##### The input

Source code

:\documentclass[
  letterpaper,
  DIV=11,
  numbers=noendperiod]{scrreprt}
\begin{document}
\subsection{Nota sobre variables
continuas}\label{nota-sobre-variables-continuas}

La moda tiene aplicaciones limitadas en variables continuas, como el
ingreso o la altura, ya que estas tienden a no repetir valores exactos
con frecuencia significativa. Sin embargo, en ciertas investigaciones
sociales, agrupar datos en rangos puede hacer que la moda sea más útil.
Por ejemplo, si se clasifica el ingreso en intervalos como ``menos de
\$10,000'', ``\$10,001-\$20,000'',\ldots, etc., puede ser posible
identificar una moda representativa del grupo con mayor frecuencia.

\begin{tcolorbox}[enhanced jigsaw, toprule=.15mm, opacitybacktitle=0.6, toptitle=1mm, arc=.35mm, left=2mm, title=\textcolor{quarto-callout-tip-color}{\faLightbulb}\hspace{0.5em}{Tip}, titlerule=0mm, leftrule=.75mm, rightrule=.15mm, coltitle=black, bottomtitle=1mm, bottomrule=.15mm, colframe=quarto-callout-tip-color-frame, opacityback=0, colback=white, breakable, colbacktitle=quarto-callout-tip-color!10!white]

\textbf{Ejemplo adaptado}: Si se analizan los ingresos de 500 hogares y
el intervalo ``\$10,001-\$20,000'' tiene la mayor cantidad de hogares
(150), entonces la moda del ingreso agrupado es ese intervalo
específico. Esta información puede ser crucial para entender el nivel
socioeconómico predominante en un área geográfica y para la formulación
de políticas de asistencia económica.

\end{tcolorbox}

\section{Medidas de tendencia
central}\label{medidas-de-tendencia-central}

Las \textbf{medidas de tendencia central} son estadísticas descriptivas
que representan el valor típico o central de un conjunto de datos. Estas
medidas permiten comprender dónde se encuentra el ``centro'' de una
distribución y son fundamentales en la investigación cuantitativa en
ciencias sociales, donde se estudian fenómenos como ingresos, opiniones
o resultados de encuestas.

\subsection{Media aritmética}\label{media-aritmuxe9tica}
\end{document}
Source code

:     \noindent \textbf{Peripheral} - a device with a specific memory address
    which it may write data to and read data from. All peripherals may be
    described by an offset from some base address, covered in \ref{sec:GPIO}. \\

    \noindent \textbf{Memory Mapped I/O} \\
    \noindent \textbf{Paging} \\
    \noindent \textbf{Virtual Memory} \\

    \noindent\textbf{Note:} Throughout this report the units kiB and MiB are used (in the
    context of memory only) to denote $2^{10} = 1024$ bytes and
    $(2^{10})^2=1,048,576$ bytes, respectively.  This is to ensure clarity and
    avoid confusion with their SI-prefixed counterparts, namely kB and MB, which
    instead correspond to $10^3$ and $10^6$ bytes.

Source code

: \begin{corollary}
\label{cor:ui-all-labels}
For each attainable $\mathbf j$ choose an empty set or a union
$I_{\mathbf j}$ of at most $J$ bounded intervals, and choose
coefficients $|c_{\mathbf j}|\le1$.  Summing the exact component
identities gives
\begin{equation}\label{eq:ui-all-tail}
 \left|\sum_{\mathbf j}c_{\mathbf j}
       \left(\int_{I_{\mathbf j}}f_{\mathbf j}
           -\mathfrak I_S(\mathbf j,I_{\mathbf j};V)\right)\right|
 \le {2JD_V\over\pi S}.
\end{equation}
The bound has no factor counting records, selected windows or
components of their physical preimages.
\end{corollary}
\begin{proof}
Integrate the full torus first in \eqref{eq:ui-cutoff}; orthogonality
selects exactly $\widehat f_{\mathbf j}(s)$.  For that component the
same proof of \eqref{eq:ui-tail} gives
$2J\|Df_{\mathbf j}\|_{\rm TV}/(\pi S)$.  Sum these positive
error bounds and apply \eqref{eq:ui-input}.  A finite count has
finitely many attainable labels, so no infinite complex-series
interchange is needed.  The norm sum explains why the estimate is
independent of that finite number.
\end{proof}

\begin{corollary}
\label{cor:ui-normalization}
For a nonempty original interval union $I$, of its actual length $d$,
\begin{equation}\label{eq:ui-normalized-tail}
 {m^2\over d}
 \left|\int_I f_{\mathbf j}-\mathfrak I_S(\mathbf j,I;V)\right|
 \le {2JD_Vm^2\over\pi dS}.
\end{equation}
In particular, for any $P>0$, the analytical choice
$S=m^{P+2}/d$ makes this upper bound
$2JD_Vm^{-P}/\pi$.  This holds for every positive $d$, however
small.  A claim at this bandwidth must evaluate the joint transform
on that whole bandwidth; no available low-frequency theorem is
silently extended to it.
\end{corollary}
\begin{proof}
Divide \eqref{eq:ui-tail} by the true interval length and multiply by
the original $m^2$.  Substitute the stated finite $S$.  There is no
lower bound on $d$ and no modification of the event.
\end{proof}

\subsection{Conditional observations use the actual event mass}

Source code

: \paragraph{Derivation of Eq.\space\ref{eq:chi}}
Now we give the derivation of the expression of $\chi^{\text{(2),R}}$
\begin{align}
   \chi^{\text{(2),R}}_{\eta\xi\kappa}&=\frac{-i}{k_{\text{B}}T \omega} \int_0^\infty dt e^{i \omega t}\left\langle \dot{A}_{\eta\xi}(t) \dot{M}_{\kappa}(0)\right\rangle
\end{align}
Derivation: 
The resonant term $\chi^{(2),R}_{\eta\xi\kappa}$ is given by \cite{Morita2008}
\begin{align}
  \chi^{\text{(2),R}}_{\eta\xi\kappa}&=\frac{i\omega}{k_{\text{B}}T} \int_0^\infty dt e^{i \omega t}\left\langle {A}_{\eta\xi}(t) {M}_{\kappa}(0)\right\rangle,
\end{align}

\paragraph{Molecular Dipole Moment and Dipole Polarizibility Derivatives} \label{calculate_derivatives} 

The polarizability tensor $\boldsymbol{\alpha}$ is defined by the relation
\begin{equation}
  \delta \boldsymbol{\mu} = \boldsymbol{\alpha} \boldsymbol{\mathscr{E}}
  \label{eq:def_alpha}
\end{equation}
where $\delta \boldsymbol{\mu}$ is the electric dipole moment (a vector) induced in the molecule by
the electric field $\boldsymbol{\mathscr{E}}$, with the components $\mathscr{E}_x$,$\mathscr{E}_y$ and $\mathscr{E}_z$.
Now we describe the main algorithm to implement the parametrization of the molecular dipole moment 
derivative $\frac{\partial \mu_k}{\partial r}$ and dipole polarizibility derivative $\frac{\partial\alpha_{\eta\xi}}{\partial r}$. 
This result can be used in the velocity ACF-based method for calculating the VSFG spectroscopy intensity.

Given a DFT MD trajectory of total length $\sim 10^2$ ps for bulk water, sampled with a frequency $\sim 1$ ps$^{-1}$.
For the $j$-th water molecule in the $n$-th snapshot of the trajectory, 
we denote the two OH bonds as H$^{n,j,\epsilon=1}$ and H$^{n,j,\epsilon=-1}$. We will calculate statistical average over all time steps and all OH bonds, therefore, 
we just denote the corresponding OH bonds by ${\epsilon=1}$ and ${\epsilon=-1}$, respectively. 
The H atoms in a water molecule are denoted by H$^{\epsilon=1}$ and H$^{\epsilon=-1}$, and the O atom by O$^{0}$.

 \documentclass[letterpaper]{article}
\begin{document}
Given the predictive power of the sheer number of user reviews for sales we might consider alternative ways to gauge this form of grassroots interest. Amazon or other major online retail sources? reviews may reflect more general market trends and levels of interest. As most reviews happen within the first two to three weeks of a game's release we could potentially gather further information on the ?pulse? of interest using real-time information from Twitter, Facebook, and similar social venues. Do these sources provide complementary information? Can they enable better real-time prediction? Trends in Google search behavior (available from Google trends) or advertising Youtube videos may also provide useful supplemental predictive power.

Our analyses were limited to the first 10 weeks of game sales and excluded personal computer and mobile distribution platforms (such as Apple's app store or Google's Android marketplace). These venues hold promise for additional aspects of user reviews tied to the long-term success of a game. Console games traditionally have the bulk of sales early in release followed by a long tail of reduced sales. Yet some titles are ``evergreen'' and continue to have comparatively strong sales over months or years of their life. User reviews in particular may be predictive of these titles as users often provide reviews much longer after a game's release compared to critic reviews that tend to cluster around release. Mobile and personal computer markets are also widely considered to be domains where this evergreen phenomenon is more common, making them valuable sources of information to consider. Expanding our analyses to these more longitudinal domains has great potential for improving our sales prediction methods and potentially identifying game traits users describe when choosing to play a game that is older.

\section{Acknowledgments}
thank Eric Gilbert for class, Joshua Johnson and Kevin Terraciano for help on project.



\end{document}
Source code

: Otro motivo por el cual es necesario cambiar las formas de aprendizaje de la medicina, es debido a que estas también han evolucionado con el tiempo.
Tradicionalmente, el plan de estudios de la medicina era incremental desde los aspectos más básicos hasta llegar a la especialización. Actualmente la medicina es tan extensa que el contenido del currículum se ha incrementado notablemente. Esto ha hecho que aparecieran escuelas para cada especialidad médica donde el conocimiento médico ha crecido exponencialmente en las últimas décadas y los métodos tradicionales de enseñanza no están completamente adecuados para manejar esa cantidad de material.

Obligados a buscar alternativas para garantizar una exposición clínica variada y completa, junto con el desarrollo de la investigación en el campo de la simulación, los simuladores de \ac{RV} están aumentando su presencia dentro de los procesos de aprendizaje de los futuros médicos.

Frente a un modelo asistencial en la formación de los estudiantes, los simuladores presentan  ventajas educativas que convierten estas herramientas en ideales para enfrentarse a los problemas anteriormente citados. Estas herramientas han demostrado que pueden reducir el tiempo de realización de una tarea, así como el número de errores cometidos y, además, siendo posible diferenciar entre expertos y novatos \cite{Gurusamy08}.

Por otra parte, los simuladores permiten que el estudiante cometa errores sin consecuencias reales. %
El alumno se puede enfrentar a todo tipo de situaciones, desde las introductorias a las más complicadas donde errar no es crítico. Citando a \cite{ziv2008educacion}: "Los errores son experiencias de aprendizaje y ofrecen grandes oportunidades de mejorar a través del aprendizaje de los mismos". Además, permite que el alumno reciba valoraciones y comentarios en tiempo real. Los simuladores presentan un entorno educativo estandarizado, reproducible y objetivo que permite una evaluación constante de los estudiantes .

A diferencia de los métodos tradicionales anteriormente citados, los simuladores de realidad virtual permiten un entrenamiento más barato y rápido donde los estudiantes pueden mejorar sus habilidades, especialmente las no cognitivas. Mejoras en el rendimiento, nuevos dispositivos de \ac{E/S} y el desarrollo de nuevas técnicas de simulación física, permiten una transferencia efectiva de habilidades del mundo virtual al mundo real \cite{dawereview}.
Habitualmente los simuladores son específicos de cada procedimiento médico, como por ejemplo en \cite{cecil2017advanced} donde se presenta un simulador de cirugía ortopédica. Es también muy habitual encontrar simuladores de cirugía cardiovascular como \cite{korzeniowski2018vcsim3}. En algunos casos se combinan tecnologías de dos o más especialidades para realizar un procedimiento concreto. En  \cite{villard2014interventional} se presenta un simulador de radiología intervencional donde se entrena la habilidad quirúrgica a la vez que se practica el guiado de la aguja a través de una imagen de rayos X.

##########

* _Goal of the exercise_: Gather every line from the entries above where the word "central" appears, and copy them.

* _Exercise result_:
central}\label{medidas-de-tendencia-central}
Las \textbf{medidas de tendencia central} son estadísticas descriptivas
que representan el valor típico o central de un conjunto de datos. Estas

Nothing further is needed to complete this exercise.